When asked by The Daily Caller how the huge influx of low-skill workers would help the American middle class, Case offered a platitude.
“The data basically said that immigrant entrepreneurs are job creators,” he said, citing Andy Grove, the Hungarian-born founder of Intel Corp., and Henry Ford, the founder of Fort Motor company, who was actually born in Michigan.
Case did not say what proportion of the current annual inflow of 1 million immigrants are entrepreneurs, nor what portion of the planned 30 million legal immigrants would become entrepreneurs.
However, the recent arrival of more than 10 million immigrants hasn’t notably improved the job situation.

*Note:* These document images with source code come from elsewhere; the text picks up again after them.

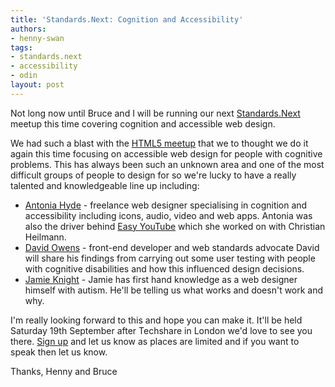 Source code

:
 ```yaml
---
title: 'Standards.Next: Cognition and Accessibility'
authors:
- henny-swan
tags:
- standards.next
- accessibility
- odin
layout: post
---
```

<p>Not long now until Bruce and I will be running our next <a href="http://www.standards-next.org">Standards.Next</a> meetup this time covering cognition and accessible web design.</p>

<p>We had such a blast with the <a href="http://my.opera.com/ODIN/blog/2009/07/01/standards-next-presentations">HTML5 meetup</a> that we to thought we do it again this time focusing on accessible web design for people with cognitive problems. This has always been such an unknown area and one of the most difficult groups of people to design for so we&#39;re lucky to have a really talented and knowledgeable line up including:</p>

<ul>
<li><a href="http://hiantonia.wordpress.com/">Antonia Hyde</a> - freelance web designer specialising in cognition and accessibility including icons, audio, video and web apps. Antonia was also the driver behind <a href="http://icant.co.uk/easy-youtube/">Easy YouTube</a> which she worked on with Christian Heilmann.</li>
<li><a href="http://fineartdavid.com/">David Owens</a> - front-end developer and web standards advocate David will share his findings from carrying out some user testing with people with cognitive disabilities and how this influenced design decisions.
<li><a href="http://www.jkg3.com/">Jamie Knight</a> - Jamie has first hand knowledge as a web designer himself with autism. He&#39;ll be telling us what works and doesn&#39;t work and why.</li>
</li></ul>

<p>I&#39;m really looking forward to this and hope you can make it. It&#39;ll be held Saturday 19th September after Techshare in London we&#39;d love to see you there. <a href="http://upcoming.yahoo.com/event/4235828/">Sign up</a> and let us know as places are limited and if you want to speak then let us know.</p>

<p>Thanks, Henny and Bruce</p>
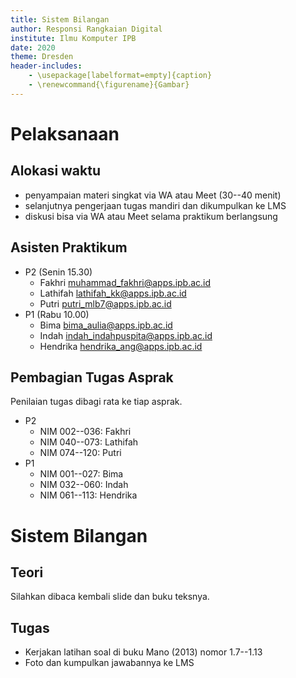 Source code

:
 ```yaml
---
title: Sistem Bilangan
author: Responsi Rangkaian Digital
institute: Ilmu Komputer IPB
date: 2020
theme: Dresden
header-includes:
    - \usepackage[labelformat=empty]{caption}
    - \renewcommand{\figurename}{Gambar}
---
```


# Pelaksanaan

## Alokasi waktu

- penyampaian materi singkat via WA atau Meet (30--40 menit)
- selanjutnya pengerjaan tugas mandiri dan dikumpulkan ke LMS
- diskusi bisa via WA atau Meet selama praktikum berlangsung

## Asisten Praktikum

- P2 (Senin 15.30)
    - Fakhri <muhammad_fakhri@apps.ipb.ac.id>
    - Lathifah <lathifah_kk@apps.ipb.ac.id>
    - Putri <putri_mlb7@apps.ipb.ac.id>
- P1 (Rabu 10.00)
    - Bima <bima_aulia@apps.ipb.ac.id>
    - Indah <indah_indahpuspita@apps.ipb.ac.id>
    - Hendrika <hendrika_ang@apps.ipb.ac.id>

## Pembagian Tugas Asprak

Penilaian tugas dibagi rata ke tiap asprak.

- P2
    - NIM 002--036: Fakhri
    - NIM 040--073: Lathifah
    - NIM 074--120: Putri
- P1
    - NIM 001--027: Bima
    - NIM 032--060: Indah
    - NIM 061--113: Hendrika

# Sistem Bilangan

## Teori

Silahkan dibaca kembali slide dan buku teksnya.

## Tugas

- Kerjakan latihan soal di buku Mano (2013) nomor 1.7--1.13
- Foto dan kumpulkan jawabannya ke LMS
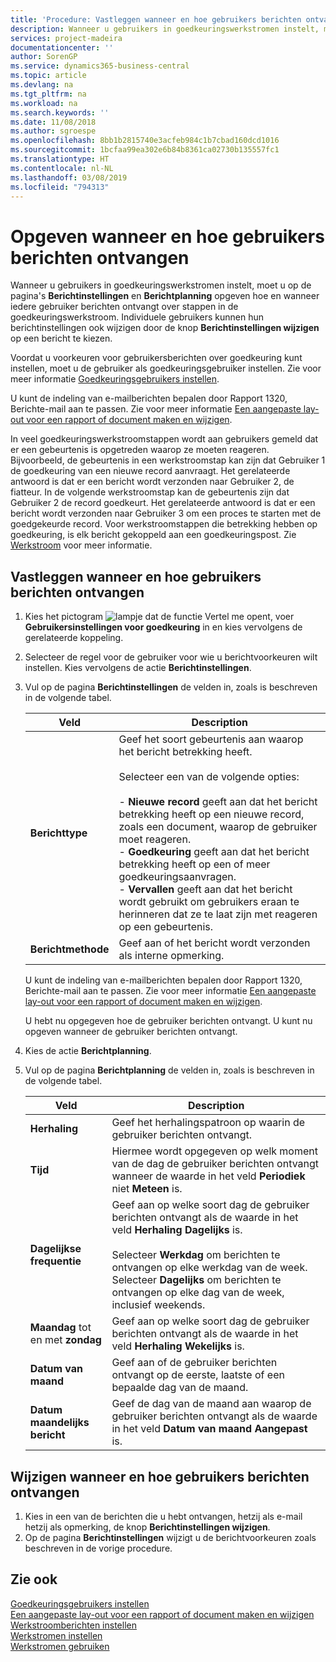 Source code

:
```yaml
---
title: 'Procedure: Vastleggen wanneer en hoe gebruikers berichten ontvangen | Microsoft Docs'
description: Wanneer u gebruikers in goedkeuringswerkstromen instelt, moet u op de pagina's Berichtinstellingen en Berichtplanning opgeven hoe en wanneer iedere gebruiker berichten ontvangt over stappen in de goedkeuringswerkstroom. Individuele gebruikers kunnen hun berichtinstellingen ook wijzigen door de knop Berichtinstellingen wijzigen op een bericht te kiezen.
services: project-madeira
documentationcenter: ''
author: SorenGP
ms.service: dynamics365-business-central
ms.topic: article
ms.devlang: na
ms.tgt_pltfrm: na
ms.workload: na
ms.search.keywords: ''
ms.date: 11/08/2018
ms.author: sgroespe
ms.openlocfilehash: 8bb1b2815740e3acfeb984c1b7cbad160dcd1016
ms.sourcegitcommit: 1bcfaa99ea302e6b84b8361ca02730b135557fc1
ms.translationtype: HT
ms.contentlocale: nl-NL
ms.lasthandoff: 03/08/2019
ms.locfileid: "794313"
---
```

# <a name="specify-when-and-how-to-receive-notifications"></a>Opgeven wanneer en hoe gebruikers berichten ontvangen
Wanneer u gebruikers in goedkeuringswerkstromen instelt, moet u op de pagina's **Berichtinstellingen** en **Berichtplanning** opgeven hoe en wanneer iedere gebruiker berichten ontvangt over stappen in de goedkeuringswerkstroom. Individuele gebruikers kunnen hun berichtinstellingen ook wijzigen door de knop **Berichtinstellingen wijzigen** op een bericht te kiezen.  

 Voordat u voorkeuren voor gebruikersberichten over goedkeuring kunt instellen, moet u de gebruiker als goedkeuringsgebruiker instellen. Zie voor meer informatie [Goedkeuringsgebruikers instellen](across-how-to-set-up-approval-users.md).  

 U kunt de indeling van e-mailberichten bepalen door Rapport 1320, Berichte-mail aan te passen. Zie voor meer informatie [Een aangepaste lay-out voor een rapport of document maken en wijzigen](ui-how-create-custom-report-layout.md).  

 In veel goedkeuringswerkstroomstappen wordt aan gebruikers gemeld dat er een gebeurtenis is opgetreden waarop ze moeten reageren. Bijvoorbeeld, de gebeurtenis in een werkstroomstap kan zijn dat Gebruiker 1 de goedkeuring van een nieuwe record aanvraagt. Het gerelateerde antwoord is dat er een bericht wordt verzonden naar Gebruiker 2, de fiatteur. In de volgende werkstroomstap kan de gebeurtenis zijn dat Gebruiker 2 de record goedkeurt. Het gerelateerde antwoord is dat er een bericht wordt verzonden naar Gebruiker 3 om een proces te starten met de goedgekeurde record. Voor werkstroomstappen die betrekking hebben op goedkeuring, is elk bericht gekoppeld aan een goedkeuringspost. Zie [Werkstroom](across-workflow.md) voor meer informatie.  

## <a name="specify-when-and-how-users-receive-notifications"></a>Vastleggen wanneer en hoe gebruikers berichten ontvangen  

1.  Kies het pictogram ![lampje dat de functie Vertel me opent](media/ui-search/search_small.png "Vertel me wat u wilt doen"), voer **Gebruikersinstellingen voor goedkeuring** in en kies vervolgens de gerelateerde koppeling.  
2.  Selecteer de regel voor de gebruiker voor wie u berichtvoorkeuren wilt instellen. Kies vervolgens de actie **Berichtinstellingen**.  
3.  Vul op de pagina **Berichtinstellingen** de velden in, zoals is beschreven in de volgende tabel.  

    |Veld|Description|  
    |---------------------------------|---------------------------------------|  
    |**Berichttype**|Geef het soort gebeurtenis aan waarop het bericht betrekking heeft.<br /><br /> Selecteer een van de volgende opties:<br /><br /> -   **Nieuwe record** geeft aan dat het bericht betrekking heeft op een nieuwe record, zoals een document, waarop de gebruiker moet reageren.<br />-   **Goedkeuring** geeft aan dat het bericht betrekking heeft op een of meer goedkeuringsaanvragen.<br />-   **Vervallen** geeft aan dat het bericht wordt gebruikt om gebruikers eraan te herinneren dat ze te laat zijn met reageren op een gebeurtenis.|  
    |**Berichtmethode**|Geef aan of het bericht wordt verzonden als interne opmerking.|

    U kunt de indeling van e-mailberichten bepalen door Rapport 1320, Berichte-mail aan te passen. Zie voor meer informatie [Een aangepaste lay-out voor een rapport of document maken en wijzigen](ui-how-create-custom-report-layout.md).

    U hebt nu opgegeven hoe de gebruiker berichten ontvangt. U kunt nu opgeven wanneer de gebruiker berichten ontvangt.  

4.  Kies de actie **Berichtplanning**.  
5.  Vul op de pagina **Berichtplanning** de velden in, zoals is beschreven in de volgende tabel.  

    |Veld|Description|  
    |---------------------------------|---------------------------------------|  
    |**Herhaling**|Geef het herhalingspatroon op waarin de gebruiker berichten ontvangt.|  
    |**Tijd**|Hiermee wordt opgegeven op welk moment van de dag de gebruiker berichten ontvangt wanneer de waarde in het veld **Periodiek** niet **Meteen** is.|  
    |**Dagelijkse frequentie**|Geef aan op welke soort dag de gebruiker berichten ontvangt als de waarde in het veld **Herhaling** **Dagelijks** is.<br /><br /> Selecteer **Werkdag** om berichten te ontvangen op elke werkdag van de week. Selecteer **Dagelijks** om berichten te ontvangen op elke dag van de week, inclusief weekends.|  
    |**Maandag** tot en met **zondag**|Geef aan op welke soort dag de gebruiker berichten ontvangt als de waarde in het veld **Herhaling** **Wekelijks** is.|  
    |**Datum van maand**|Geef aan of de gebruiker berichten ontvangt op de eerste, laatste of een bepaalde dag van de maand.|  
    |**Datum maandelijks bericht**|Geef de dag van de maand aan waarop de gebruiker berichten ontvangt als de waarde in het veld **Datum van maand** **Aangepast** is.|  

## <a name="change-when-and-how-you-receive-notifications"></a>Wijzigen wanneer en hoe gebruikers berichten ontvangen  
1.  Kies in een van de berichten die u hebt ontvangen, hetzij als e-mail hetzij als opmerking, de knop **Berichtinstellingen wijzigen**.  
2.  Op de pagina **Berichtinstellingen** wijzigt u de berichtvoorkeuren zoals beschreven in de vorige procedure.  

## <a name="see-also"></a>Zie ook  
 [Goedkeuringsgebruikers instellen](across-how-to-set-up-approval-users.md)   
 [Een aangepaste lay-out voor een rapport of document maken en wijzigen](ui-how-create-custom-report-layout.md)   
 [Werkstroomberichten instellen](across-setting-up-workflow-notifications.md)   
 [Werkstromen instellen](across-set-up-workflows.md)   
 [Werkstromen gebruiken](across-use-workflows.md)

Since 2000, and amid a huge wave of immigrants, the number of native-born Americans with jobs has declined by roughly 1 million, despite a population growth of 16 million, according to the Center for Immigration Studies.
When pressed again to explain how low-skilled immigrant workers would help the American middle class, Case then said that the current population of at least 11 million illegal immigrants are doing low-wage work that Americans won’t do.
“Part of [the Senate bill] is dealing with the people who are already here… in almost all case, [they’re] doing jobs we need to get done… [and] that Americans won’t do” in restaurants, resorts and the agricultural sector, he insisted.
Sweetgreen declined to tell TheDC how much the company pays its restaurant workers.
Americans still do a majority of all jobs in the nation’s restaurants, hotels and food processing centers, working as cooks, maids, butcher, janitors and groundskeepers, according to another CIS study.
When pressed again by TheDC to explain how high immigration would help middle class Americans, Case excused himself, saying “Why do you give Seth [his aide] a call? I’m running late.”
The aide, Seth London, did not respond to TheDC’s emails.